Starfield arrived with a big bang and saw millions of downloads across Game Pass subscriptions and pre-orders. However, despite the game’s massive hype, it currently has fewer active players than Skyrim. And that says a lot.
After just two months of its release, Starfield has fewer concurrent players on Steam as compared to The Elder Scrolls V: Skyrim. The now 12-year-old game still receives a lot of love, especially due to its undying legacy thanks to mods, community love, and a massive open world for its time. Despite being a game from the same developers, Starfield is failing to keep up with Skyrim’s reputation.
Playing Starfield on Steam Is Down 92% Since Its Peak
At the time of writing, Starfield has 26,705 players. Meanwhile, Skyrim beats it by 26,793. It’s not a big difference in number, but the 12-year gap between releases says a lot more about the quality of both of these games. However, at launch, Starfield had the attention of 330,723 players on Steam.

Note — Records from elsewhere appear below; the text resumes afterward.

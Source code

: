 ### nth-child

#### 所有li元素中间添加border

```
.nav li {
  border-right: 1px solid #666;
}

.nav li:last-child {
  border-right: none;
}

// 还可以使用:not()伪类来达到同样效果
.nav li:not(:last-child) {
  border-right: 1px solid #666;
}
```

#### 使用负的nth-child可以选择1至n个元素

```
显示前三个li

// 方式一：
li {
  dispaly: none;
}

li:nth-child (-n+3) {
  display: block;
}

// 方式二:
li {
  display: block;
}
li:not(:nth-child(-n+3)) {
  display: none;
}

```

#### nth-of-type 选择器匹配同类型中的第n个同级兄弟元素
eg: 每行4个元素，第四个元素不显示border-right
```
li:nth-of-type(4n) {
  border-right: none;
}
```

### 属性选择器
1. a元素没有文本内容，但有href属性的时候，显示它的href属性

It’s been just two months since, and the game has observed a massive dip in players. Then again, that’s a prophecy for most single-player games, as players eventually either complete the game or move on once their interest has faded away. It’s also important to note that these are Steam numbers and not reflective of Game Pass users. After all, the game was available to subscribers on the day of launch.
Starfield also received its share of love by being nominated for a Best RPG award at The Game Awards 2023. It competes against the likes of Baldur’s Gate 3 and Final Fantasy 16. Talk about tough competition, huh?

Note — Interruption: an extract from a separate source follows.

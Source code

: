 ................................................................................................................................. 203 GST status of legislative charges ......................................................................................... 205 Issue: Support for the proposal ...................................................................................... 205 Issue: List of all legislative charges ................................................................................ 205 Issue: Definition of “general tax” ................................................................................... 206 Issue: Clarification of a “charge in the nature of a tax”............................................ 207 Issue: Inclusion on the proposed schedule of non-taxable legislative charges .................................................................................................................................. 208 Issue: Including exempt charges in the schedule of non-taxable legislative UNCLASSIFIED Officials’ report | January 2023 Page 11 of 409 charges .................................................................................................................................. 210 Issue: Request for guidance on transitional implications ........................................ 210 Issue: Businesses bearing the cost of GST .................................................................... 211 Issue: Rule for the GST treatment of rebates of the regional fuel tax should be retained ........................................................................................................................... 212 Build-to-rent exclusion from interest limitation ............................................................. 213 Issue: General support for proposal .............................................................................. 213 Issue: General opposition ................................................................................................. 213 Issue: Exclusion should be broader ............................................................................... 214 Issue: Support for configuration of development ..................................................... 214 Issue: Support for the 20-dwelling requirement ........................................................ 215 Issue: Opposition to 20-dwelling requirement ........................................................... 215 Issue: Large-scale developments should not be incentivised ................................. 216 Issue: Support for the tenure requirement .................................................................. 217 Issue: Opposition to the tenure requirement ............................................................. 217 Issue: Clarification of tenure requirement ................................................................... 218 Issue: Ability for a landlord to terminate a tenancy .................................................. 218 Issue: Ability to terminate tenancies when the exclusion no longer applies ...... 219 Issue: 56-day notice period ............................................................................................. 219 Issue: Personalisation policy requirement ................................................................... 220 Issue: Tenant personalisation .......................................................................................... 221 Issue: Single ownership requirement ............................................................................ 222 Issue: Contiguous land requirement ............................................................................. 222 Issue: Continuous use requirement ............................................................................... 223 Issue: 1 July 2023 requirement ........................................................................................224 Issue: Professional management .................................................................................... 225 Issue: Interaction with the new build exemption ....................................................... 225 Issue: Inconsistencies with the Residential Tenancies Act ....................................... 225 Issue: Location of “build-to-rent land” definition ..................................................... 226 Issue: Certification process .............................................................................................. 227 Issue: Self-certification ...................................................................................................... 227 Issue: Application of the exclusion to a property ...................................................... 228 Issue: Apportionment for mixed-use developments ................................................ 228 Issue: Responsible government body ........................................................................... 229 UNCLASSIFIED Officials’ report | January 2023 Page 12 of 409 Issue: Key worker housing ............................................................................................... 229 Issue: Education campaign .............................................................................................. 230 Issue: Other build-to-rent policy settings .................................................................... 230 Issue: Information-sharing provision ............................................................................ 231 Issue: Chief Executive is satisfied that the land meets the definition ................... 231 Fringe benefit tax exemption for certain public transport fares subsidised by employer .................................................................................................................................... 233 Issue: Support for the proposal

Steam Player Count Doesn’t Reflect on Starfield’s Ultimate Success
25 years in the making, Starfield is undoubtedly an ambitious project. Plenty of players are still exploring the game’s galaxies, planetary systems, characters, narratives, and endless other things. After all, it is a Bethesda game through and through. However, Starfield’s lack of enthusiasm can be linked to the major comparison that’s made between previous games like Skyrim and the Fallout series.
From time immemorial, Bethesda games have had a way of doing things. How opening sequences introduce players to the world, how players interact with different objects and characters within the world, and so on. Unfortunately, the ‘magic’ of it could only surprise audiences so many times. And this was a common point of criticism from a lot of reviewers.

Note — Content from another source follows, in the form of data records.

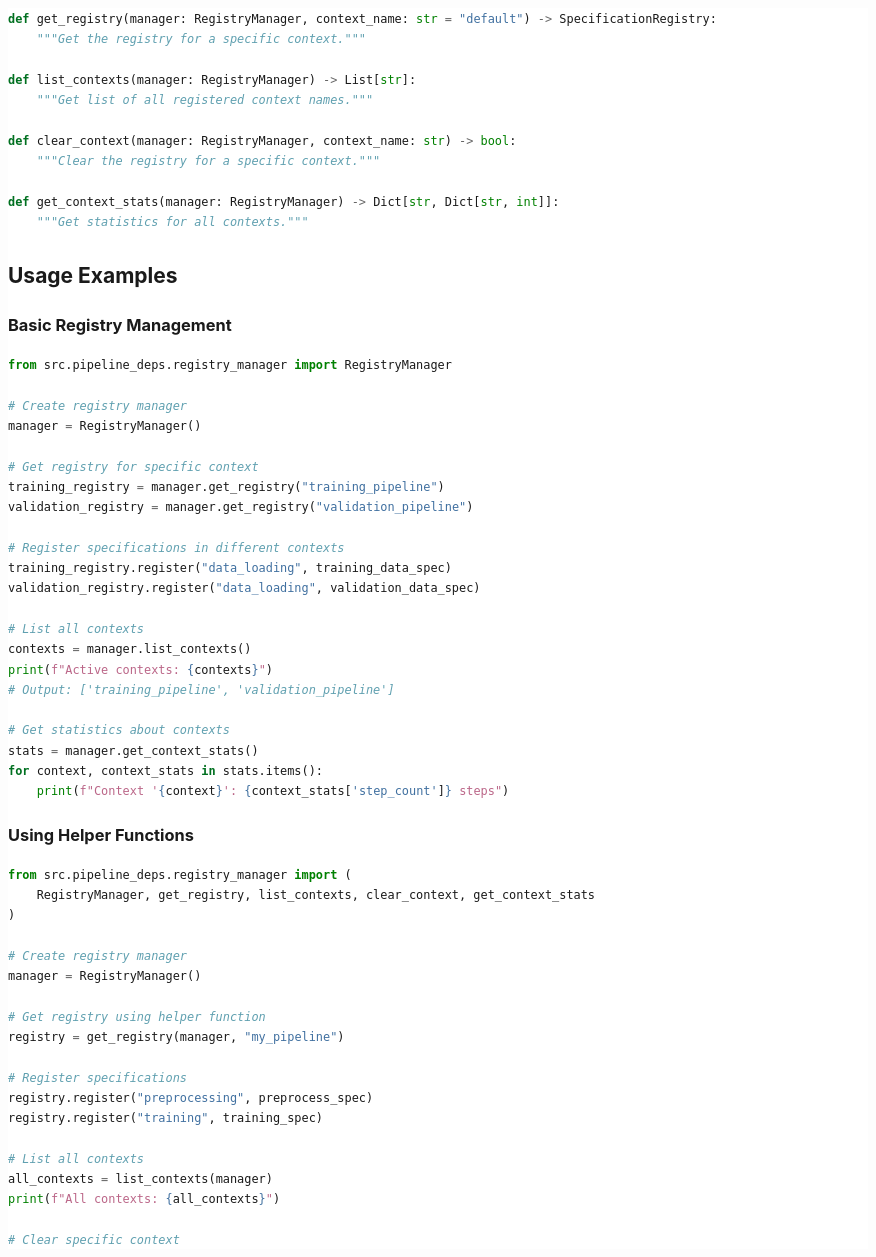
 ```python
def get_registry(manager: RegistryManager, context_name: str = "default") -> SpecificationRegistry:
    """Get the registry for a specific context."""
    
def list_contexts(manager: RegistryManager) -> List[str]:
    """Get list of all registered context names."""
    
def clear_context(manager: RegistryManager, context_name: str) -> bool:
    """Clear the registry for a specific context."""
    
def get_context_stats(manager: RegistryManager) -> Dict[str, Dict[str, int]]:
    """Get statistics for all contexts."""
```

## Usage Examples

### Basic Registry Management
```python
from src.pipeline_deps.registry_manager import RegistryManager

# Create registry manager
manager = RegistryManager()

# Get registry for specific context
training_registry = manager.get_registry("training_pipeline")
validation_registry = manager.get_registry("validation_pipeline")

# Register specifications in different contexts
training_registry.register("data_loading", training_data_spec)
validation_registry.register("data_loading", validation_data_spec)

# List all contexts
contexts = manager.list_contexts()
print(f"Active contexts: {contexts}")
# Output: ['training_pipeline', 'validation_pipeline']

# Get statistics about contexts
stats = manager.get_context_stats()
for context, context_stats in stats.items():
    print(f"Context '{context}': {context_stats['step_count']} steps")
```

### Using Helper Functions
```python
from src.pipeline_deps.registry_manager import (
    RegistryManager, get_registry, list_contexts, clear_context, get_context_stats
)

# Create registry manager
manager = RegistryManager()

# Get registry using helper function
registry = get_registry(manager, "my_pipeline")

# Register specifications
registry.register("preprocessing", preprocess_spec)
registry.register("training", training_spec)

# List all contexts
all_contexts = list_contexts(manager)
print(f"All contexts: {all_contexts}")

# Clear specific context
```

You see, it’s understandably hard to stay in love with Bethesda’s newest title; it’s only fair to feel its infatuation strongly. That kind of philosophy is reflected in its player count, too. On the other hand, Skyrim managed to not only attract a large player base, but it also kept the game’s phenomenal replayability strong throughout the years.
On a positive note, the game does have a strong future because it is envisioned to serve as a foundation for big mods and creative experiences from the community. Imagine a full-fledged Star Wars journey made in Starfield’s universe. It’s tough to imagine so much when players are still exploring the game’s vanilla state and all that Bethesda has put in place for us to discover.
The game needs time to truly find a home in the Bethesda community. It’s been just two months, and there are many players across Xbox and PC who are eagerly uncovering the many mysteries it has to offer.